I did a search based on the new part # and there were some photos of the headlamp. One of the photos shows the back of the lamp and there is another part # - Wagner 4414. I use a Wagner substitute for my blower. Measure the dimensions of your headlamp and then compare here:

Incandescent Sealed Beam

The above link takes you to the correct website but not the item (?) so enter Wagner 4414 and search the site. 

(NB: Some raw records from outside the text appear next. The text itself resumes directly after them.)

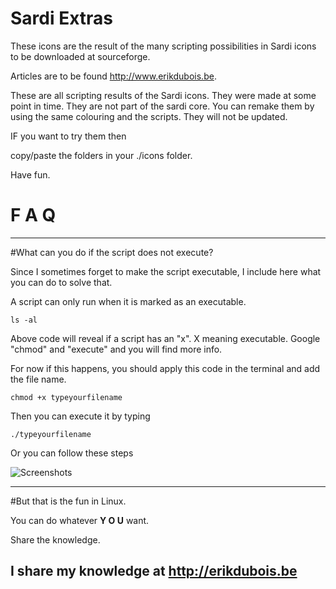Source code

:# Sardi Extras

These icons are the result of the many scripting possibilities in Sardi icons to be downloaded at sourceforge.

Articles are to be found http://www.erikdubois.be.

These are all scripting results of the Sardi icons. They were made at some point in time. They are not part of the sardi core.
You can remake them by using the same colouring and the scripts. They will not be updated.

IF you want to try them then 

copy/paste the folders in your ./icons folder.

Have fun.

# F  A  Q
--------------------

#What can you do if the script does not execute?

Since I sometimes forget to make the script executable, I include here what you can do to solve that.

A script can only run when it is marked as an executable.

	ls -al 

Above code will reveal if a script has an "x". X meaning executable.
Google "chmod" and "execute" and you will find more info.

For now if this happens, you should apply this code in the terminal and add the file name.

	chmod +x typeyourfilename

Then you can execute it by typing

	./typeyourfilename

Or you can follow these steps

![Screenshots](http://i.imgur.com/vXsOaFL.gif)


-------------------------------------------------
#But that is the fun in Linux.

You can do whatever <b>Y O U</b> want.

Share the knowledge.

I share my knowledge at http://erikdubois.be
--------------------------------------------------




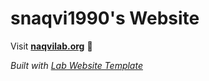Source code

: 
# snaqvi1990's Website

Visit **[naqvilab.org](http://naqvilab.org)** 🚀

_Built with [Lab Website Template](https://greene-lab.gitbook.io/lab-website-template-docs)_

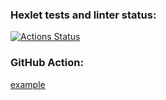 ### Hexlet tests and linter status:
[![Actions Status](https://github.com/dofalami/frontend-project-46/workflows/hexlet-check/badge.svg)](https://github.com/dofalami/frontend-project-46/actions)

### GitHub Action:
[example](https://github.com/dofalami/frontend-project-46/actions/workflows/github-actions.yml/badge.svg)
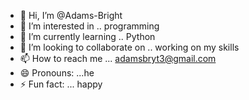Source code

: - 👋 Hi, I’m @Adams-Bright
- 👀 I’m interested in .. programming 
- 🌱 I’m currently learning .. Python 
- 💞️ I’m looking to collaborate on .. working on my skills 
- 📫 How to reach me ... adamsbryt3@gmail.com
- 😄 Pronouns: ...he
- ⚡ Fun fact: ... happy 

<!---
Adams-Bright/Adams-Bright is a ✨ special ✨ repository because its `README.md` (this file) appears on your GitHub profile.
You can click the Preview link to take a look at your changes.
--->
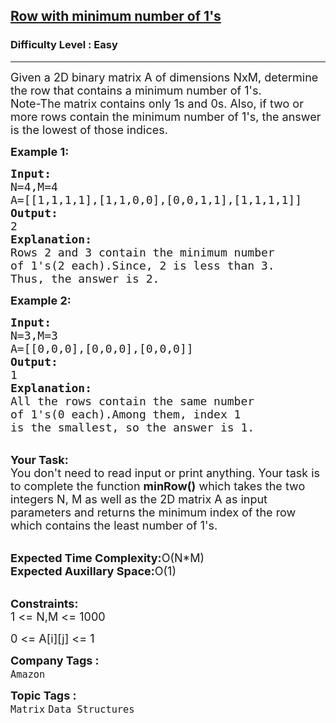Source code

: <h2><a href="https://www.geeksforgeeks.org/problems/row-with-minimum-number-of-1s5430/1?itm_source=geeksforgeeks&itm_medium=article&itm_campaign=bottom_sticky_on_article">Row with minimum number of 1's</a></h2><h3>Difficulty Level : Easy</h3><hr><div class="problems_problem_content__Xm_eO"><p><span style="font-size:18px">Given a 2D binary matrix A of dimensions NxM, determine the row that contains a minimum number of 1's.<br>
Note-The matrix contains only 1s and 0s. Also, if two or more rows contain the minimum number of 1's, the answer is the lowest of those indices.</span></p>

<p><strong><span style="font-size:18px">Example 1:</span></strong></p>

<pre><span style="font-size:18px"><strong>Input:</strong>
N=4,M=4
A=[[1,1,1,1],[1,1,0,0],[0,0,1,1],[1,1,1,1]]
<strong>Output:</strong>
2
<strong>Explanation:</strong>
Rows 2 and 3 contain the minimum number 
of 1's(2 each).Since, 2 is less than 3.
Thus, the answer is 2.</span></pre>

<p><strong><span style="font-size:18px">Example 2:</span></strong></p>

<pre><span style="font-size:18px"><strong>Input:</strong>
N=3,M=3
A=[[0,0,0],[0,0,0],[0,0,0]]
<strong>Output:</strong>
1
<strong>Explanation:</strong>
All the rows contain the same number 
of 1's(0 each).Among them, index 1 
is the smallest, so the answer is 1.</span></pre>

<p><br>
<span style="font-size:18px"><strong>Your Task:</strong><br>
You don't need to read input or print anything. Your task is to complete the function <strong>minRow()</strong> which takes the two integers N, M as well as the 2D matrix A as input parameters and returns the minimum&nbsp;index of the row which contains the least number of 1's.</span></p>

<p><br>
<span style="font-size:18px"><strong>Expected Time Complexity:</strong>O(N*M)<br>
<strong>Expected Auxillary Space:</strong>O(1)</span></p>

<p><br>
<span style="font-size:18px"><strong>Constraints:</strong><br>
1 &lt;= N,M &lt;= 1000</span></p>

<p><span style="font-size:18px">0 &lt;= A[i][j] &lt;= 1</span></p>
</div><p><span style=font-size:18px><strong>Company Tags : </strong><br><code>Amazon</code>&nbsp;<br><p><span style=font-size:18px><strong>Topic Tags : </strong><br><code>Matrix</code>&nbsp;<code>Data Structures</code>&nbsp;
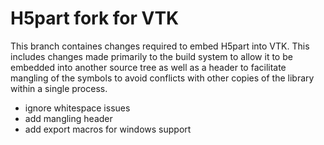 # H5part fork for VTK

This branch containes changes required to embed H5part into VTK.
This includes changes made primarily to the build system to allow it to be embedded
into another source tree as well as a header to facilitate mangling of the symbols
to avoid conflicts with other copies of the library within a single process.

  * ignore whitespace issues
  * add mangling header
  * add export macros for windows support
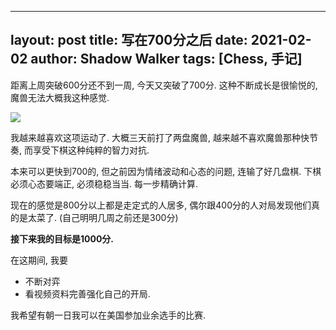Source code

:
---
layout: post
title: 写在700分之后
date: 2021-02-02
author: Shadow Walker
tags: [Chess, 手记]
---

距离上周突破600分还不到一周, 今天又突破了700分.  这种不断成长是很愉悦的, 魔兽无法大概我这种感觉. 

![](https://lh3.googleusercontent.com/pw/ACtC-3f_B8LOx0WnlK0OcNyDBB7G0Sna0qZxWrAVgYxq4F9-svDTney-nW__yzyiCCcPXmx57xAG1PizPxP7bpWVmTEXLCi1fVmM3OxMQ1Ul7AB9-nEOsY3_74euA9Xvzgqzphby7hNxkn_isaCLBjF2bQNr=w790-h895-no?authuser=0)


我越来越喜欢这项运动了. 大概三天前打了两盘魔兽, 越来越不喜欢魔兽那种快节奏, 而享受下棋这种纯粹的智力对抗. 

本来可以更快到700的, 但之前因为情绪波动和心态的问题, 连输了好几盘棋.  下棋必须心态要端正, 必须稳稳当当. 每一步精确计算. 

现在的感觉是800分以上都是走定式的人居多, 偶尔跟400分的人对局发现他们真的是太菜了. (自己明明几周之前还是300分)

**接下来我的目标是1000分.**

在这期间, 我要

- 不断对弈
- 看视频资料完善强化自己的开局. 

我希望有朝一日我可以在美国参加业余选手的比赛.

$6.84 is a lot better than $40-50. Good luck. By the way, don't be fooled by the square plastic mounting surrounding the lamp. The lamp itself is most likely ROUND.


----------



## Motor City (Jan 6, 2014)

CO Snow said:


> I did a search based on the new part # and there were some photos of the headlamp. One of the photos shows the back of the lamp and there is another part # - Wagner 4414. I use a Wagner substitute for my blower. Measure the dimensions of your headlamp and then compare here:
> 
> Incandescent Sealed Beam
> 
> $6.84 is a lot better than $40-50. Good luck. By the way, don't be fooled by the square plastic mounting surrounding the lamp. The lamp itself is most likely ROUND.


Thanks, I found the same number. 4414, which is a 12volt , 18 watt bulb. Its a PAR36, style bulb. Its ridiculous how much MTD and mower supply places want for this bulb. Its like a 4-5 times markup.


----------



## superedge88 (Nov 26, 2013)

Retrofit an LED light and you'll never have to change the bulb again!


----------



## Motor City (Jan 6, 2014)

superedge88 said:


> Retrofit an LED light and you'll never have to change the bulb again!


Gonna flip the machine! It needs new belts, and back on Craigslist she goes.


----------